For another three days, Ischgl will still be the capital of Bavaria (then their Bamps* have to go back to Schui**). Which means it’s definitely the right time to explain at least a couple of those strange words they keep using. So that we can understand each other properly, and the Grattla*** will come back again. We’re not Zipflklatscher**** after all.
When the Bavarians schnabulieren something, they munch it. Mostly an animal, or more accurately, what remains of it. The type of animal is usually irrelevant. Which is why the rumour persists that the main reason beavers are all but extinct in southern Germany is because Bavarian monks declared the creatures were fish so they could be eaten on fast days, too.
It’s best not to come across a Tschampsterer at home, if possible, at least not in our own four walls. Because this is what a Bavarian calls a lover – and the fact that the word is somehow redolent of champagne is surely just a coincidence.

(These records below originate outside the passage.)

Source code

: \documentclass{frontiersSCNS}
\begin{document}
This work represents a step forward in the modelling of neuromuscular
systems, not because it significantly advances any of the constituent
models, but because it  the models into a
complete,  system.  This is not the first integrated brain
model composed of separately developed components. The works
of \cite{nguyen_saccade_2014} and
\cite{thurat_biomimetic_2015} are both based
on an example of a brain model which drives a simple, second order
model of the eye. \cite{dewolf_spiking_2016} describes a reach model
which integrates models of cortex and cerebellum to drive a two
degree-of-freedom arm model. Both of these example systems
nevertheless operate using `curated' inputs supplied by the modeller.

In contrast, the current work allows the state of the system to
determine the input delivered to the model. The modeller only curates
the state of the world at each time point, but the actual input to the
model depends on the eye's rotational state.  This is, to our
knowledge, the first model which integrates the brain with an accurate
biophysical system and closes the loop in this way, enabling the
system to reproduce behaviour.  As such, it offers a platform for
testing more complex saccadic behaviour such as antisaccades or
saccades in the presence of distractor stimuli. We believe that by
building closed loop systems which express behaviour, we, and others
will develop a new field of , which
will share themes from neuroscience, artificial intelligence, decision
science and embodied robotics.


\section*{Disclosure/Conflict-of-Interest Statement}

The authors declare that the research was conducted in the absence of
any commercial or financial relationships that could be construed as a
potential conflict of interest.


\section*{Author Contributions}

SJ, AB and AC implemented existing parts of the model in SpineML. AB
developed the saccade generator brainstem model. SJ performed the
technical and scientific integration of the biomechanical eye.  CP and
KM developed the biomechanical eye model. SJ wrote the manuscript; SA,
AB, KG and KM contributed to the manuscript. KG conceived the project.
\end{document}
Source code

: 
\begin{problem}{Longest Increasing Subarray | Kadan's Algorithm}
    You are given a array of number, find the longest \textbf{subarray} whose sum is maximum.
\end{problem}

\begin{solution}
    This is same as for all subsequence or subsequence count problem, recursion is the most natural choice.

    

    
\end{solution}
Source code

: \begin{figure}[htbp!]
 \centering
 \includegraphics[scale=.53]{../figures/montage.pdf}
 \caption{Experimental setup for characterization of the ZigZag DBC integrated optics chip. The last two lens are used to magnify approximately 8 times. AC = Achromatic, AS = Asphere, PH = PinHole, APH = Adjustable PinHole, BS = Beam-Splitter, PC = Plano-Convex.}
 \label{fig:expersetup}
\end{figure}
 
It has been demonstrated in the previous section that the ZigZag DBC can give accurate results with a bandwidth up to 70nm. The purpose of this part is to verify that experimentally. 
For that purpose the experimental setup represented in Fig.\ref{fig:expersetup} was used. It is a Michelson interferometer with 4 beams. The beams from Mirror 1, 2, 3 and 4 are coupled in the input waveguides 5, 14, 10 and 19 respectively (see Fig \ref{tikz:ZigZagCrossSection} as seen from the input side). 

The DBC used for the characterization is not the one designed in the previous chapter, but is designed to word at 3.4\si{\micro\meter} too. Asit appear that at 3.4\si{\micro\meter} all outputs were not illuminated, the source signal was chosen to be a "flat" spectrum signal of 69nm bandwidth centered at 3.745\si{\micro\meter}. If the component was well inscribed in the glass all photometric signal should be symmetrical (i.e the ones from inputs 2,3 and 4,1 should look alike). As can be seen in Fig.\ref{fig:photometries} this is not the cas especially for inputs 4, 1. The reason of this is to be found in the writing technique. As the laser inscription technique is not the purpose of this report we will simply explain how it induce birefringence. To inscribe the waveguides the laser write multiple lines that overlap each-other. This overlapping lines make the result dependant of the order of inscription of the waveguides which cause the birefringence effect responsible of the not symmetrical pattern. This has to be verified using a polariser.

… if you push your way too quickly down the piste, don’t be surprised if you hear this word flying in your face. Muhackl is used by the Bavarians to describe a rude or loutish person. And you really don’t want to be one of those. (Unless you bump into the tschampsterer, Ed.).
… this is not a phenomenon you come across very often on a skiing holiday, but in Munich you do. Long past midnight, at least, when closing time is approaching and you’re pondering whether the past few hours were really necessary.
An Aafdouderer could definitely have played a part in reaching a moralischer. This is how Bavarians describe a bottle opener. So if a Bavarian asks at the bar, “can you give me an Aafdouderer”, there’s no need to turn away offended. And you don’t need to bring him loo paper, either.
If he’s asking for an “Ananas”, you really shouldn’t bring him a pineapple (which is what it means in Austria) to the bar. The Bavarian is actually asking for a strawberry. For whatever reason.
If a Bavarian packs his car on a Sunday, sets out towards Munich and has tied his skis onto the roof in a weird sort of way, then you can impress him by calling after him: “Hey, what kind of a Bawalatschn is that!” That’s what Bavarians call a makeshift solution.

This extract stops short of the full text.